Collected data
□ □ □ □ □
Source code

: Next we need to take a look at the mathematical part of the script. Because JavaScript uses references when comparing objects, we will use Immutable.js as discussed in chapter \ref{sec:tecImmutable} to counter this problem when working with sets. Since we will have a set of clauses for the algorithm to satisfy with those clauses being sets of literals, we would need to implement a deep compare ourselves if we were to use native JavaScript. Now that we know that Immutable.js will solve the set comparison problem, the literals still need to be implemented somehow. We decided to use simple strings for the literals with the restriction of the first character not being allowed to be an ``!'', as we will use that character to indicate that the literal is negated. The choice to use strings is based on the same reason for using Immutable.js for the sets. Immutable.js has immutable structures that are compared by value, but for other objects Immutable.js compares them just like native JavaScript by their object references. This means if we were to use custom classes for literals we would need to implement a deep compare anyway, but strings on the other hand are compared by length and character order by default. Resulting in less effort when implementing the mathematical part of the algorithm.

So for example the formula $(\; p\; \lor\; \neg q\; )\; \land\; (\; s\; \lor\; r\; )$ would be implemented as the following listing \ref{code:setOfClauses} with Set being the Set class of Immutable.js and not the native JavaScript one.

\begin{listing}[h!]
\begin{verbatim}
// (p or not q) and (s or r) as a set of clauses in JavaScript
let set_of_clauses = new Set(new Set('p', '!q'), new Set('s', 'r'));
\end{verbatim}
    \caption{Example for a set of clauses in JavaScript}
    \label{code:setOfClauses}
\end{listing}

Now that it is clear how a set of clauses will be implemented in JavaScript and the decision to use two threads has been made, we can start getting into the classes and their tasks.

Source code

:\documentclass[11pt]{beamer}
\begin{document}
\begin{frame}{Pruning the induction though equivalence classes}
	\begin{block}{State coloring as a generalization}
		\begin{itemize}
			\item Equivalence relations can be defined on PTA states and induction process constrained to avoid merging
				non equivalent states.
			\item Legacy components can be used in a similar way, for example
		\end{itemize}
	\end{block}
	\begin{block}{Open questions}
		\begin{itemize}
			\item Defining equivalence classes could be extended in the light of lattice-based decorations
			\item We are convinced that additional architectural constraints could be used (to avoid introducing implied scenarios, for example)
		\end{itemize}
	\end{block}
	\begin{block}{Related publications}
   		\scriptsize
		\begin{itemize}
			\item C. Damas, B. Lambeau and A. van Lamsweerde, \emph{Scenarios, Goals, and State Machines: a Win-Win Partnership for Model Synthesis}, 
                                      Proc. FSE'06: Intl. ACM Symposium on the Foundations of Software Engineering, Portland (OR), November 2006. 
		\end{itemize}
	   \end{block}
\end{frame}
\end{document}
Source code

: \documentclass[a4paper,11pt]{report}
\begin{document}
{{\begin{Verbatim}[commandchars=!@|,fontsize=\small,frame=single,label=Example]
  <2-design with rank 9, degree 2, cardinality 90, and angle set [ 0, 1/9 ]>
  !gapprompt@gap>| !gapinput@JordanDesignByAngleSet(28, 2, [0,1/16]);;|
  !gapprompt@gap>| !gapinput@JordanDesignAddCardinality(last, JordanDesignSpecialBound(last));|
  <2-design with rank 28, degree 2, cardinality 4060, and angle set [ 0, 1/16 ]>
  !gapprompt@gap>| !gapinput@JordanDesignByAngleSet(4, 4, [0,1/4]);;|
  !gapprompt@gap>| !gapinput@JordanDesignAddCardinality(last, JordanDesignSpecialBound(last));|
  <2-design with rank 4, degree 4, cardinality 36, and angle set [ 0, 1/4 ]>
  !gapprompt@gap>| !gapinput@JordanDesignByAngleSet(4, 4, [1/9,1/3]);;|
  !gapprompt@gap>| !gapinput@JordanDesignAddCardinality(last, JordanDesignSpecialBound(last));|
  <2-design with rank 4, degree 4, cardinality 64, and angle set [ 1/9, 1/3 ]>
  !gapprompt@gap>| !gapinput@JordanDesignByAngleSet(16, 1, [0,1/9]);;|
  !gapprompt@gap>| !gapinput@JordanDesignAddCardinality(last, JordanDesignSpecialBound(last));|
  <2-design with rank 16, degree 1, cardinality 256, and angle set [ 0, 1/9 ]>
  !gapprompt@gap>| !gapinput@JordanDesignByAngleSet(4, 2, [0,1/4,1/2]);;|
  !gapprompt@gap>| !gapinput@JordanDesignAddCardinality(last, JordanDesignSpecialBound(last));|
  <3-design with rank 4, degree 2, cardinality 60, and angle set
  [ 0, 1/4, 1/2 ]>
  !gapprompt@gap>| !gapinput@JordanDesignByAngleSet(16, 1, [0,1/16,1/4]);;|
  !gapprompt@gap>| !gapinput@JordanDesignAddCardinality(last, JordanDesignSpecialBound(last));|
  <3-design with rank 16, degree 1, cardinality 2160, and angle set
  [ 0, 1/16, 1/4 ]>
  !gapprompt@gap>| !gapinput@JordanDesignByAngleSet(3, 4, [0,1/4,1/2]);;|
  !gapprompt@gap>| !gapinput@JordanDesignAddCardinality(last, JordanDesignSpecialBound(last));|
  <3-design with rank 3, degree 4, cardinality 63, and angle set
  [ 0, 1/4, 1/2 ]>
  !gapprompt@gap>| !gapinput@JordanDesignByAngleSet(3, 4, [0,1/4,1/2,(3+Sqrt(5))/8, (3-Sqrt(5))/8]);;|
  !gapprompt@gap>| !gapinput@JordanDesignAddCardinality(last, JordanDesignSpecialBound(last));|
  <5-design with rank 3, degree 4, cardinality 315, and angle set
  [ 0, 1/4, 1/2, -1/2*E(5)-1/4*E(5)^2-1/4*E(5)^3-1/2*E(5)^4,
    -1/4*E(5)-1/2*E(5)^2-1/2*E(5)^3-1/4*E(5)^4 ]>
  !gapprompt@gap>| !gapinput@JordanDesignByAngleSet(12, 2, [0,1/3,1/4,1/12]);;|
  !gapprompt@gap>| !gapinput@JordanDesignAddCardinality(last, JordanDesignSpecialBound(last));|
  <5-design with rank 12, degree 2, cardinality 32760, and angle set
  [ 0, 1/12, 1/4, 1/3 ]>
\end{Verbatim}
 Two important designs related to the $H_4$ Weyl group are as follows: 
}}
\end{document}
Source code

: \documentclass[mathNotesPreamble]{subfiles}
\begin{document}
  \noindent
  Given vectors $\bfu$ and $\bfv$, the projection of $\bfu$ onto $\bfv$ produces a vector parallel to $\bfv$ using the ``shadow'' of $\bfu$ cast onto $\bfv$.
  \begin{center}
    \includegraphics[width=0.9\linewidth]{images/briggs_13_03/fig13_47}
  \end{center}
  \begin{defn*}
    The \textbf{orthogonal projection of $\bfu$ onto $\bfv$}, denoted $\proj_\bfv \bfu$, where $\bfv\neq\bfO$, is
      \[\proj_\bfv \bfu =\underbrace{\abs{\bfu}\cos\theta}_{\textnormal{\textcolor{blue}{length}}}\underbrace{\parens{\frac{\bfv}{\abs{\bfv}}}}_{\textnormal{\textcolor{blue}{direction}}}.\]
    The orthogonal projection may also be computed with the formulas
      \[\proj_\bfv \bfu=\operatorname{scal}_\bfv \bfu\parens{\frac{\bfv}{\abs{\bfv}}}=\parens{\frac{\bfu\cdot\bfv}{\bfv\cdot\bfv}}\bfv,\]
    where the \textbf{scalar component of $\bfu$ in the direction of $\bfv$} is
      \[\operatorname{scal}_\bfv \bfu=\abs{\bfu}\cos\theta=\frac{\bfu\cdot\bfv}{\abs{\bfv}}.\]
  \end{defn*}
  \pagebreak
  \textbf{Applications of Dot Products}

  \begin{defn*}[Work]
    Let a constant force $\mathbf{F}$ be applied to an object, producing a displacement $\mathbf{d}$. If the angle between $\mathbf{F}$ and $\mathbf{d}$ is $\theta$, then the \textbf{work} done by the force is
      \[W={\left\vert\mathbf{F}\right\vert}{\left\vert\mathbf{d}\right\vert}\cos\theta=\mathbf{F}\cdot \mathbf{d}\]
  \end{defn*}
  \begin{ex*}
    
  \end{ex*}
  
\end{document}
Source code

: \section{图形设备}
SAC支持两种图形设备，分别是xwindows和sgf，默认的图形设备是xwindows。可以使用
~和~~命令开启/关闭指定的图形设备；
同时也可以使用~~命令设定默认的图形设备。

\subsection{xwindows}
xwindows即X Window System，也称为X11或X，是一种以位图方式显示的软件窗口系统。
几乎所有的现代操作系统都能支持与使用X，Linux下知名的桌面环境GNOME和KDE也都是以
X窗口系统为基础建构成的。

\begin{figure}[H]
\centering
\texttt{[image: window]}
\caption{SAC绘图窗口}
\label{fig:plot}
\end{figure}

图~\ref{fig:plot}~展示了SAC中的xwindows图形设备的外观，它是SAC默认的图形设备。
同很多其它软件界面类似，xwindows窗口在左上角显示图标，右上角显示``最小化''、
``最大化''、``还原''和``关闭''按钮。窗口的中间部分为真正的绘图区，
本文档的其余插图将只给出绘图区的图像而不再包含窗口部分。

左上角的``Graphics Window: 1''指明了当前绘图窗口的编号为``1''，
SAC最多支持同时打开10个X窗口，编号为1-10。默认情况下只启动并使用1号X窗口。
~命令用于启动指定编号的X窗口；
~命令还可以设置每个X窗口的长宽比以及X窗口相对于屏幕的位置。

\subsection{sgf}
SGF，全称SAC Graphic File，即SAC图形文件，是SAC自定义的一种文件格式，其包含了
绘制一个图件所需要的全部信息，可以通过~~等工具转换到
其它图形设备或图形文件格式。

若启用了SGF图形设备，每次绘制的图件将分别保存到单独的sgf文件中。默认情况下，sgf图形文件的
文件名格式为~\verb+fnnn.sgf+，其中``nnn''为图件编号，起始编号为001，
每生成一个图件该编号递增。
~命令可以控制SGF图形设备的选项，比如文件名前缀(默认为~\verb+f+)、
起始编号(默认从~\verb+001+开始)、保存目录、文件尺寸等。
□ □ □ □ □
• TRY IT
In the records above, the line with "同时也可以使用~~命令设定默认的图形设备。" marks the start and the line with "绘制一个图件所需要的全部信息，可以通过~~等工具转换到" marks the end; copy that stretch exactly, both lines included, and nothing else.

• OUTPUT
同时也可以使用~~命令设定默认的图形设备。

\subsection{xwindows}
xwindows即X Window System，也称为X11或X，是一种以位图方式显示的软件窗口系统。
几乎所有的现代操作系统都能支持与使用X，Linux下知名的桌面环境GNOME和KDE也都是以
X窗口系统为基础建构成的。

\begin{figure}[H]
\centering
\texttt{[image: window]}
\caption{SAC绘图窗口}
\label{fig:plot}
\end{figure}

图~\ref{fig:plot}~展示了SAC中的xwindows图形设备的外观，它是SAC默认的图形设备。
同很多其它软件界面类似，xwindows窗口在左上角显示图标，右上角显示``最小化''、
``最大化''、``还原''和``关闭''按钮。窗口的中间部分为真正的绘图区，
本文档的其余插图将只给出绘图区的图像而不再包含窗口部分。

左上角的``Graphics Window: 1''指明了当前绘图窗口的编号为``1''，
SAC最多支持同时打开10个X窗口，编号为1-10。默认情况下只启动并使用1号X窗口。
~命令用于启动指定编号的X窗口；
~命令还可以设置每个X窗口的长宽比以及X窗口相对于屏幕的位置。

\subsection{sgf}
SGF，全称SAC Graphic File，即SAC图形文件，是SAC自定义的一种文件格式，其包含了
绘制一个图件所需要的全部信息，可以通过~~等工具转换到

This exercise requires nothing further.